Carrot shuddered. ‘You know about Canteen Carol?’

‘I know everything,’ said Mr Bambuckle.

‘She’s a maniac,’ said Vex. ‘Scariest woman on the planet.’

Vex’s comment was enough to trigger a burst of conversation. Mr Bambuckle sipped his soup as the chatter flowed. He didn’t seem to notice Mr Sternblast spying through one of the classroom windows, frowning and scribbling furiously in a small notebook.

‘Canteen Carol yells all the time.’

‘She’s the rudest person I know.’

‘I saw her scold one of the parent helpers who didn’t say “please”.’

‘Yeah, she goes bonkers if you forget to say “please”.’

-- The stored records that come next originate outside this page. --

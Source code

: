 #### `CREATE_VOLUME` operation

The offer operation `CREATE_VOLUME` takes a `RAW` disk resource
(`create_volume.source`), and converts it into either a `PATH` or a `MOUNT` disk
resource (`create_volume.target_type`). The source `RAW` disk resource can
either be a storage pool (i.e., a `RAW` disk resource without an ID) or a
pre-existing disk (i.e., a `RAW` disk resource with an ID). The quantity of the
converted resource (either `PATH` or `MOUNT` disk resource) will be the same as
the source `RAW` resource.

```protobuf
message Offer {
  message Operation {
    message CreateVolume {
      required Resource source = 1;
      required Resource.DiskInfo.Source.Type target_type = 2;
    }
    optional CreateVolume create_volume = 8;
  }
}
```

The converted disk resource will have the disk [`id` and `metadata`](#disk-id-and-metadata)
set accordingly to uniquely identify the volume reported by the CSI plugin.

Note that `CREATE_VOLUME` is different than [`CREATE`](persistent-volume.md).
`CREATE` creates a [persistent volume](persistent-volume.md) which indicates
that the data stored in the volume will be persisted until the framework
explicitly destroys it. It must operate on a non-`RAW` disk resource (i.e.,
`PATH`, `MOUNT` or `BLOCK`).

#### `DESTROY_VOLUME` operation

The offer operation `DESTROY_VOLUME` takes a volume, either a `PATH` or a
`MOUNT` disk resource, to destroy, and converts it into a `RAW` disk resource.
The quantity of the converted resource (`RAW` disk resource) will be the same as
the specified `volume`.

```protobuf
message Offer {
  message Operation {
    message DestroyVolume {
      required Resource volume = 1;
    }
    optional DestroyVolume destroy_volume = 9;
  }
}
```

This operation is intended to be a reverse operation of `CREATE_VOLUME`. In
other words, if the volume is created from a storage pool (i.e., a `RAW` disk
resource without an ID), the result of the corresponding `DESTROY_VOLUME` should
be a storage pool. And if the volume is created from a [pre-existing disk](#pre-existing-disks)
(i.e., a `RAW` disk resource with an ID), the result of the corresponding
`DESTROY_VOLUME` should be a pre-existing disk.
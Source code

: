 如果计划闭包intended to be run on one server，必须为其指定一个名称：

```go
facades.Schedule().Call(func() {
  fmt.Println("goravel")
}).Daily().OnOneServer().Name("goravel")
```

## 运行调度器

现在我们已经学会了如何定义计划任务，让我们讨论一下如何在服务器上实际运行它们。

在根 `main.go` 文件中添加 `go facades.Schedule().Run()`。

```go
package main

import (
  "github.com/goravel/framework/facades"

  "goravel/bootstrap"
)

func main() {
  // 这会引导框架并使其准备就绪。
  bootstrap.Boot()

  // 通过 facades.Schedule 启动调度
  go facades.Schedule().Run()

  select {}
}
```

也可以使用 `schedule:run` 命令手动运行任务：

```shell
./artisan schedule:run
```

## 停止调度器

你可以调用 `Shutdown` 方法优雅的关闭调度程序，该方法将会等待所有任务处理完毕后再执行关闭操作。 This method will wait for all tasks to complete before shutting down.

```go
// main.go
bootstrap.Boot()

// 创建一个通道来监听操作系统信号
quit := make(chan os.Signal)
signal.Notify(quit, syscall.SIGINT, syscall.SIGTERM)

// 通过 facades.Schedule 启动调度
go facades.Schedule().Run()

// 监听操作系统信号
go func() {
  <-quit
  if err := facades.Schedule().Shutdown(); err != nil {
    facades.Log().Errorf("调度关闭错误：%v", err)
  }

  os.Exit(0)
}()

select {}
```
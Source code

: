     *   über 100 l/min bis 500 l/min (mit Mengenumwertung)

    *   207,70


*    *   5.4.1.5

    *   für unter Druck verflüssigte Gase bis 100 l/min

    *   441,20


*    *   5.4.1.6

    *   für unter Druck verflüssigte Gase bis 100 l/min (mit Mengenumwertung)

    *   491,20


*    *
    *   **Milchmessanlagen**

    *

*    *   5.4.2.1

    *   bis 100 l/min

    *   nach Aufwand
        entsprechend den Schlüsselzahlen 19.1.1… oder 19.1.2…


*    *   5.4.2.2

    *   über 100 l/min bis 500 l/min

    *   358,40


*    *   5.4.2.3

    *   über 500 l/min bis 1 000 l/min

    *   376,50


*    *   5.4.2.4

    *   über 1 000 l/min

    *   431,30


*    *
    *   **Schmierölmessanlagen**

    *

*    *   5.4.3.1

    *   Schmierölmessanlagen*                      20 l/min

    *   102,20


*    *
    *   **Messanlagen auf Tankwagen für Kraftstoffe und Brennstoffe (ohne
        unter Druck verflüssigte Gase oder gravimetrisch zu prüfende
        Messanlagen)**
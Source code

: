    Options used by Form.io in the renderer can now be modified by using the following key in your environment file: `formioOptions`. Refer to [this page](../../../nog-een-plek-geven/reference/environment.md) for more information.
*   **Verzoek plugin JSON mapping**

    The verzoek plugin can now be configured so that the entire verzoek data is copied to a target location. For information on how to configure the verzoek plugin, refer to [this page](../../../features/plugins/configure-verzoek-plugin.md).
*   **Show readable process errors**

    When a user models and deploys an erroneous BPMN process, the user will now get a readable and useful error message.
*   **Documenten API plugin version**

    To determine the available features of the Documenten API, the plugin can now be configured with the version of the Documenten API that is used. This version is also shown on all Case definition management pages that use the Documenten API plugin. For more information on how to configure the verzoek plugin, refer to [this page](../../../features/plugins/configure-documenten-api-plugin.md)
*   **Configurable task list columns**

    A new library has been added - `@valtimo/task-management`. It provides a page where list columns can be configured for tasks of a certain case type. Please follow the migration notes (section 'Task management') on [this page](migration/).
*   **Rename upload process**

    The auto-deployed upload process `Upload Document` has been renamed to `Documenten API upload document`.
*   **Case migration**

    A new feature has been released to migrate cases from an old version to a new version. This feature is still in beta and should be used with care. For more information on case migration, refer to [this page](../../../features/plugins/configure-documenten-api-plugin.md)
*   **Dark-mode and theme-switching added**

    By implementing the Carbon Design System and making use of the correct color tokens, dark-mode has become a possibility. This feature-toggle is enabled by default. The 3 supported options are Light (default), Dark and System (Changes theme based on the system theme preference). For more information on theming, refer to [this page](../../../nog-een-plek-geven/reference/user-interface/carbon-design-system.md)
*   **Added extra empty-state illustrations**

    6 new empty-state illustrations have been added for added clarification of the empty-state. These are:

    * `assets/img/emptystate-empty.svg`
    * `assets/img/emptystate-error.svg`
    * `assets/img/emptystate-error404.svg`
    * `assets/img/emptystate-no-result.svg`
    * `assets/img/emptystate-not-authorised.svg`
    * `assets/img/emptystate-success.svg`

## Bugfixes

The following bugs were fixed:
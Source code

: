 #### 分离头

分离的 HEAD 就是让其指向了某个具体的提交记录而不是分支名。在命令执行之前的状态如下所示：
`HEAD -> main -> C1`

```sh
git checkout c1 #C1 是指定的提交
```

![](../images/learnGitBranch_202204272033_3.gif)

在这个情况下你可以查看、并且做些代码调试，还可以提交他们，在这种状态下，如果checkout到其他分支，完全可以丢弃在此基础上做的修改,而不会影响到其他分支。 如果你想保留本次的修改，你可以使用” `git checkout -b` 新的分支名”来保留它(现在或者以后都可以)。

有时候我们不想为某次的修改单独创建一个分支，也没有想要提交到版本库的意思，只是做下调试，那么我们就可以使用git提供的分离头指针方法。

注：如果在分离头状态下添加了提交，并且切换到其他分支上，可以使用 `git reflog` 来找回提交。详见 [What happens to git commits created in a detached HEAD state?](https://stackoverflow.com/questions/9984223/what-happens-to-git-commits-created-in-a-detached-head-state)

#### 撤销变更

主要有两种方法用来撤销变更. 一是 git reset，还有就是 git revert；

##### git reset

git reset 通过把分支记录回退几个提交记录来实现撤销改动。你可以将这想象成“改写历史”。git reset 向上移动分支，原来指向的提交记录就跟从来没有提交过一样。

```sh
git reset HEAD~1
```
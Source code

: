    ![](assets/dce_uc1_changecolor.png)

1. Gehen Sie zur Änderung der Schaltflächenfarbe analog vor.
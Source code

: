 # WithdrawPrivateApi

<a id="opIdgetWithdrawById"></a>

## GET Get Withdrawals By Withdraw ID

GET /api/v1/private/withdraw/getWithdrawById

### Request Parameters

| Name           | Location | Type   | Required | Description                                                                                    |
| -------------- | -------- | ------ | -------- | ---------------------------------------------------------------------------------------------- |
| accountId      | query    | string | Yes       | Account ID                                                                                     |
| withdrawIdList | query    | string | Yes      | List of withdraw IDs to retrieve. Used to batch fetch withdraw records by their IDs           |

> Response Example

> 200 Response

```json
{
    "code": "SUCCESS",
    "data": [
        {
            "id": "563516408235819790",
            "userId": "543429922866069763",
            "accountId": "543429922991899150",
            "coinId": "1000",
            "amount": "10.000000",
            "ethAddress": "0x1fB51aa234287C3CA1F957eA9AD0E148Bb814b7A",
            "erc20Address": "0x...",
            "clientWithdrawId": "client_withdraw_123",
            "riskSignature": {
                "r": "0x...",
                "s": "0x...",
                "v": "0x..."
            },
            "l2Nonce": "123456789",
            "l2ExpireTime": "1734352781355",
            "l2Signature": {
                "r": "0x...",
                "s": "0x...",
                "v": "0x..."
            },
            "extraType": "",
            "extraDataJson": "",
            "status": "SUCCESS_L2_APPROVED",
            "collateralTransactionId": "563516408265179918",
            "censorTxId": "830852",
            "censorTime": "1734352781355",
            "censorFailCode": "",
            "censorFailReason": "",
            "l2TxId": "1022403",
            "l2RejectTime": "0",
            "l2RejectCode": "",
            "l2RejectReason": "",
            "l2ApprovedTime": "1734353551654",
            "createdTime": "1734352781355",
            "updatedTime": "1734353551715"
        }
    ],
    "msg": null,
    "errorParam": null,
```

‘She has warts on her toes.’

‘She only accepts correct change.’

‘She used to be a wrestler.’

‘I’m too scared to go to the canteen because of her.’

The bell rang and the students stood up to leave.

‘Before you go to lunch, I have something to say,’ said Mr Bambuckle. He flashed a two-dollar coin in the air. ‘Who wants to be a hero? Who wants to buy something from the canteen today?’

All fifteen students tried to avoid eye contact with their teacher. Evie Nightingale raised her hand as far as her chest, then decided against putting it in the air.

‘No takers?’ said Mr Bambuckle, a cheeky grin on his face. ‘Well, then. I suppose I’ll have to meet Canteen Carol myself.’